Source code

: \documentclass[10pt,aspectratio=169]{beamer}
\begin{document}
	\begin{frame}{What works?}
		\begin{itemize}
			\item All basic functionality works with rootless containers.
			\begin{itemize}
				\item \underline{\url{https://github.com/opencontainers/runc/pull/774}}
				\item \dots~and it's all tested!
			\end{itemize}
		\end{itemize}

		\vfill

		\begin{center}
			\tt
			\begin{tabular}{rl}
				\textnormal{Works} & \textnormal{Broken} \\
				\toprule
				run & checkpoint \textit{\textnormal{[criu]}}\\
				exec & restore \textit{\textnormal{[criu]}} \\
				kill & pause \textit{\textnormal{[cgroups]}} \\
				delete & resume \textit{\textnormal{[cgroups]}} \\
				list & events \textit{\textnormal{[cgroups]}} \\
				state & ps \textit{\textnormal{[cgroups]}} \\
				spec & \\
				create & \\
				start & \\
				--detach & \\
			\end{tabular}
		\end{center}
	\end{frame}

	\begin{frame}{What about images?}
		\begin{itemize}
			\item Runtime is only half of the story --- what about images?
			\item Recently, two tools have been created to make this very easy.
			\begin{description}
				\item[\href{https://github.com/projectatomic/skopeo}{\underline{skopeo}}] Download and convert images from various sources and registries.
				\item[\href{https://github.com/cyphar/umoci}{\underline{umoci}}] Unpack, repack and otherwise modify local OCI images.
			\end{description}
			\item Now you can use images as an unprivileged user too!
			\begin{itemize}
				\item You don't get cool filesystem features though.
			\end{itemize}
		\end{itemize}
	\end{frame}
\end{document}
+++
▸ **WORK ITEM**:
Determine how many lines of the listing above include the word "criu", and report that number only.

▸ **OUTPUT**:
2